Japanese Kit Kat will introduce late-night food stand serves resembling traditional mobile sushi stands. They are going to serve up Kit Kats from a late-night food stand in Tokyo’s Ginza district for a limited time this month. Traditional Japanese food stands, called yatai, is tradition dating back to the seventeenth century. Mobile food stands would appear near busy thoroughfares decorated with beautiful lanterns serving delicious food to passengers who would eat it sitting on stools beside the cart. Japanese Kit Kat marketers came up with a fantastic idea and lived up these nostalgic moments from some past times.
Nestlé Japan taught on every little detail for Kit Kat promotion including lanterns and noren curtains. They even packed the kit kat bars in a wrapped style called sushi-ori, which is a small wooden box usually used for carrying sushi. Businessmen who worked late would buy these boxes, originally with a sushi inside, for their waiting family at home.
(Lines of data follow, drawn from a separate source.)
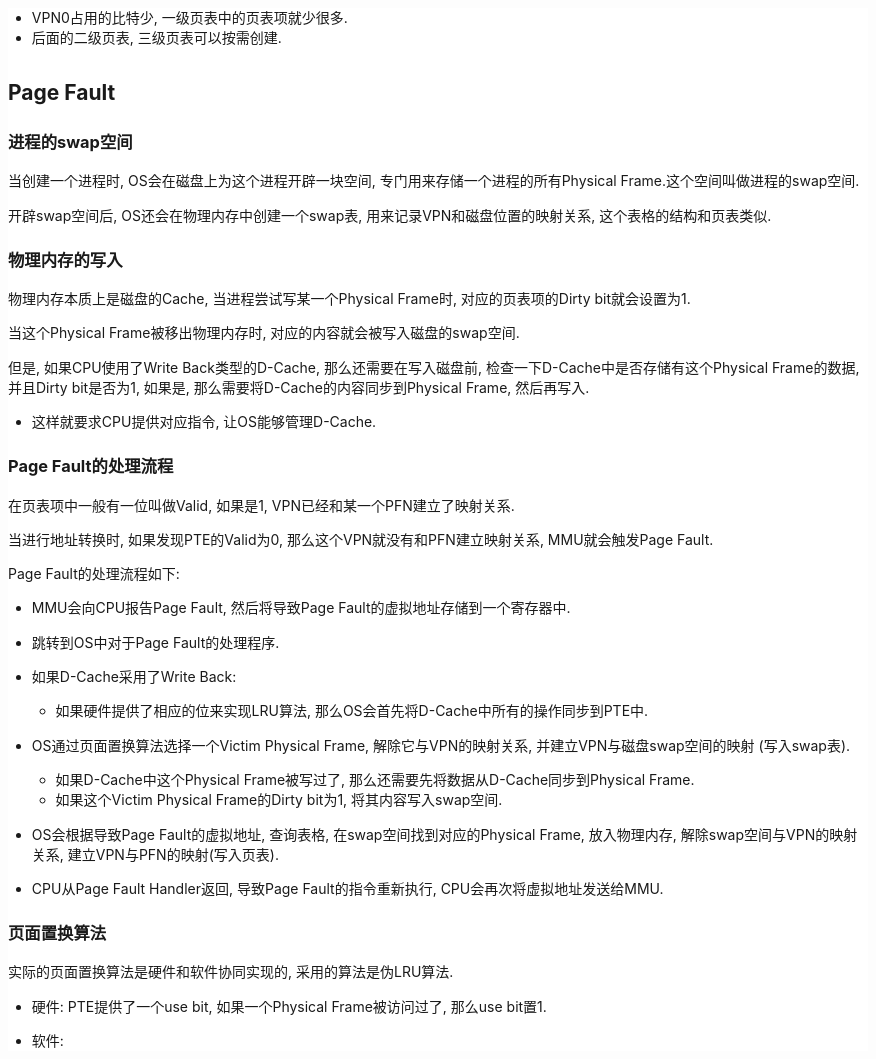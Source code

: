 * VPN0占用的比特少, 一级页表中的页表项就少很多.
* 后面的二级页表, 三级页表可以按需创建.



## Page Fault



### 进程的swap空间

当创建一个进程时, OS会在磁盘上为这个进程开辟一块空间, 专门用来存储一个进程的所有Physical Frame.这个空间叫做进程的swap空间.

开辟swap空间后, OS还会在物理内存中创建一个swap表, 用来记录VPN和磁盘位置的映射关系, 这个表格的结构和页表类似.





### 物理内存的写入

物理内存本质上是磁盘的Cache, 当进程尝试写某一个Physical Frame时, 对应的页表项的Dirty bit就会设置为1.

当这个Physical Frame被移出物理内存时, 对应的内容就会被写入磁盘的swap空间.

但是, 如果CPU使用了Write Back类型的D-Cache, 那么还需要在写入磁盘前, 检查一下D-Cache中是否存储有这个Physical Frame的数据, 并且Dirty bit是否为1, 如果是, 那么需要将D-Cache的内容同步到Physical Frame, 然后再写入.

* 这样就要求CPU提供对应指令, 让OS能够管理D-Cache.



### Page Fault的处理流程

在页表项中一般有一位叫做Valid, 如果是1, VPN已经和某一个PFN建立了映射关系.

当进行地址转换时, 如果发现PTE的Valid为0, 那么这个VPN就没有和PFN建立映射关系, MMU就会触发Page Fault.

Page Fault的处理流程如下:

* MMU会向CPU报告Page Fault, 然后将导致Page Fault的虚拟地址存储到一个寄存器中.
* 跳转到OS中对于Page Fault的处理程序.
* 如果D-Cache采用了Write Back:
  * 如果硬件提供了相应的位来实现LRU算法, 那么OS会首先将D-Cache中所有的操作同步到PTE中.

* OS通过页面置换算法选择一个Victim Physical Frame, 解除它与VPN的映射关系, 并建立VPN与磁盘swap空间的映射 (写入swap表).
  * 如果D-Cache中这个Physical Frame被写过了, 那么还需要先将数据从D-Cache同步到Physical Frame.
  * 如果这个Victim Physical Frame的Dirty bit为1, 将其内容写入swap空间.
* OS会根据导致Page Fault的虚拟地址, 查询表格, 在swap空间找到对应的Physical Frame, 放入物理内存, 解除swap空间与VPN的映射关系, 建立VPN与PFN的映射(写入页表).
* CPU从Page Fault Handler返回, 导致Page Fault的指令重新执行, CPU会再次将虚拟地址发送给MMU.



### 页面置换算法

实际的页面置换算法是硬件和软件协同实现的, 采用的算法是伪LRU算法.

* 硬件: PTE提供了一个use bit, 如果一个Physical Frame被访问过了, 那么use bit置1.

* 软件:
This exclusive promotion will be on Tokyo’s streets for a limited time ( from 11-17 December) creating a special atmosphere for families during the end-of-year bonenkai party season.
Traditional Japanese late-night food stands, called yatai, is tradition dating back to the seventeenth century.
Japanese Kit Kat marketers came up with a fantastic idea and lived up these nostalgic moments from some past times.
Originally, wooden boxes consisted sushi for a businessmen’s families waiting at home.
Now, Kit Kat bars are inside and the three pieces read “Itsumo Arigatou Gozaimasu“, or “Thank you, always”.